Warum wird immer so viel versprochen?

In einem groß angelegten Projekt sollte am 17. Dezember 2004 die Internetseite Taubenschlag barrierefrei werden. Mehr als eine Baustelle ist es aber nicht geworden.

Baustelle
BilderBox.com

Die Internetseite Taubenschlag – das größte deutschsprachigen Webangebot für gehörlose und schwerhörige Menschen – ist eine unverzichtbare Informationsquelle für am Thema Interessierte. Viele Stunden habe ich schon bei diesen mit viel Liebe und Engagement gemachten Internetseiten verbracht.

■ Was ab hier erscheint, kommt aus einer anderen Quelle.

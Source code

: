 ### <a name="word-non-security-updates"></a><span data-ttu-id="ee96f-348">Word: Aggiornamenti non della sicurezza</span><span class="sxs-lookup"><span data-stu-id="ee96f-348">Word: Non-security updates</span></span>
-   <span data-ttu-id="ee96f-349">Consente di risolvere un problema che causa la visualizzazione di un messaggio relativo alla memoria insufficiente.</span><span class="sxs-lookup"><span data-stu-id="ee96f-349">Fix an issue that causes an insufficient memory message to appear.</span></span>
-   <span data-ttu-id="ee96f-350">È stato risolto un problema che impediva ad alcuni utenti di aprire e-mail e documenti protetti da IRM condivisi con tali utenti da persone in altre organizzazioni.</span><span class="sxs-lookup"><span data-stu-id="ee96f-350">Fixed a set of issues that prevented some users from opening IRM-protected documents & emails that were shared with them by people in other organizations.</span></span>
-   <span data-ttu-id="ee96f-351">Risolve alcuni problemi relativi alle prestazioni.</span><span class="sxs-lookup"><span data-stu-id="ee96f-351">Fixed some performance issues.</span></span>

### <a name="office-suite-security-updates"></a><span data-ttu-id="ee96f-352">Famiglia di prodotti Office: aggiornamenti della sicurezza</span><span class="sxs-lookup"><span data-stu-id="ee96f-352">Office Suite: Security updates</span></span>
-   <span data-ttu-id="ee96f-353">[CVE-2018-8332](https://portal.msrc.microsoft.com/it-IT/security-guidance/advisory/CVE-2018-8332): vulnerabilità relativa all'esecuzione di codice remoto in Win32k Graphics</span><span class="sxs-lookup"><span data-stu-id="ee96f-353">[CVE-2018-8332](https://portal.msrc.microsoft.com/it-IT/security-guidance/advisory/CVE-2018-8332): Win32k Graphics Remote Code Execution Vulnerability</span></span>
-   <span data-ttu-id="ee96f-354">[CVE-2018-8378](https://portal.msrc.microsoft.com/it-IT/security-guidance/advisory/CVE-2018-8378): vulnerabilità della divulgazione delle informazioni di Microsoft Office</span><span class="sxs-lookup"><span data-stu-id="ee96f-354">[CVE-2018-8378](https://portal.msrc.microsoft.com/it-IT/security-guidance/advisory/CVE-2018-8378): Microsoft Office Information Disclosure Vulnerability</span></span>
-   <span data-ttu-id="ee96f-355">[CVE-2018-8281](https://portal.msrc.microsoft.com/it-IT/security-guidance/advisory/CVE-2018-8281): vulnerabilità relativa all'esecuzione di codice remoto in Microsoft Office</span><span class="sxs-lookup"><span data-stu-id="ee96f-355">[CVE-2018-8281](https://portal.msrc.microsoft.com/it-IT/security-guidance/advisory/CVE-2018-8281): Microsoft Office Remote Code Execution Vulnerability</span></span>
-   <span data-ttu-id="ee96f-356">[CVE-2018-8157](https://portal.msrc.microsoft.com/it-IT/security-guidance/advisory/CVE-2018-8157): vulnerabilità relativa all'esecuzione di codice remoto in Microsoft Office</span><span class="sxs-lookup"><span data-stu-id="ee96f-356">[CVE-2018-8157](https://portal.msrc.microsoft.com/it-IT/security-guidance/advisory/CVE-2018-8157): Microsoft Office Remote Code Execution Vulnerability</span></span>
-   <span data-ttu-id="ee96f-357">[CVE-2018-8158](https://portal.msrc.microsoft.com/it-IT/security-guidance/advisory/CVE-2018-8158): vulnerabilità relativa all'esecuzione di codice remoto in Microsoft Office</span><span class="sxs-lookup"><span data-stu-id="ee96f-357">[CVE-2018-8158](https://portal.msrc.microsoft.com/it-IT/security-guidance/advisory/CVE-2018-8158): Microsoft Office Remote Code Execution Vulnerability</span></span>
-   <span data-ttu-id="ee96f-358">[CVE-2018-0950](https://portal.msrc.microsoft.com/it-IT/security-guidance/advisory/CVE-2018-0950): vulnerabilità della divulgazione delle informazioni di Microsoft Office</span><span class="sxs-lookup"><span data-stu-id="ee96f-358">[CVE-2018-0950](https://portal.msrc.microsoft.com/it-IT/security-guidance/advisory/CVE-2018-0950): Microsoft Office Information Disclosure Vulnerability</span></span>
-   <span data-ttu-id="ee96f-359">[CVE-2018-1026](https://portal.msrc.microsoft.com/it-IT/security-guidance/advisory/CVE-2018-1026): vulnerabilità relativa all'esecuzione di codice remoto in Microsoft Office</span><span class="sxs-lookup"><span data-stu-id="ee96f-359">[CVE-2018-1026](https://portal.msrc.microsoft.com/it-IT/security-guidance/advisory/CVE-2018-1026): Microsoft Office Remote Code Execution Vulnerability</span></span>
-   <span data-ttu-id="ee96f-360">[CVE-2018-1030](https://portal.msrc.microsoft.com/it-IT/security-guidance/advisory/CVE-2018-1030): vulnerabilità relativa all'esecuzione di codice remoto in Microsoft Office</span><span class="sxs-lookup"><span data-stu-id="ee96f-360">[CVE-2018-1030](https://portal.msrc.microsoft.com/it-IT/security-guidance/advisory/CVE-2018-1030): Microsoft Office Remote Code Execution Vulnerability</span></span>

Überrascht und erfreut war ich daher über die Ankündigung, dass die Internetseite Taubenschlag überarbeitet werden soll. Das etwas in die Jahre gekommene Layout soll überarbeitet werden, die technische Basis komplett erneuert und überdies sollen die Seiten barrierefrei werden. Das Unternehmen kernpunkt kündigte am 17. Dezember 2004 an sein gesamtes Team für dieses Projekt zur Verfügung stellen.

Applaus! Eine Entscheidung zu der man nur gratulieren kann.

Dann entdeckte ich Merkwürdiges. All diese umfangreichen und mit viel Test- und Überarbeitungsaufwand anfallenden Arbeiten sollten innerhalb eines Tages erfolgen, gab das Unternehmen kernpunkt GmbH bekannt. Ist das machbar?

Es kam, wie es bei dieser Art von vollmundigen Ankündigungen immer kommen muss. Der 17. Dezember 2004 verstrich. Die Mitarbeiterinnen und Mitarbeiter von kernpunkt haben sicherlich mit ganzem Einsatz gearbeitet, doch die Aufgabe ist einfach zu umfangreich.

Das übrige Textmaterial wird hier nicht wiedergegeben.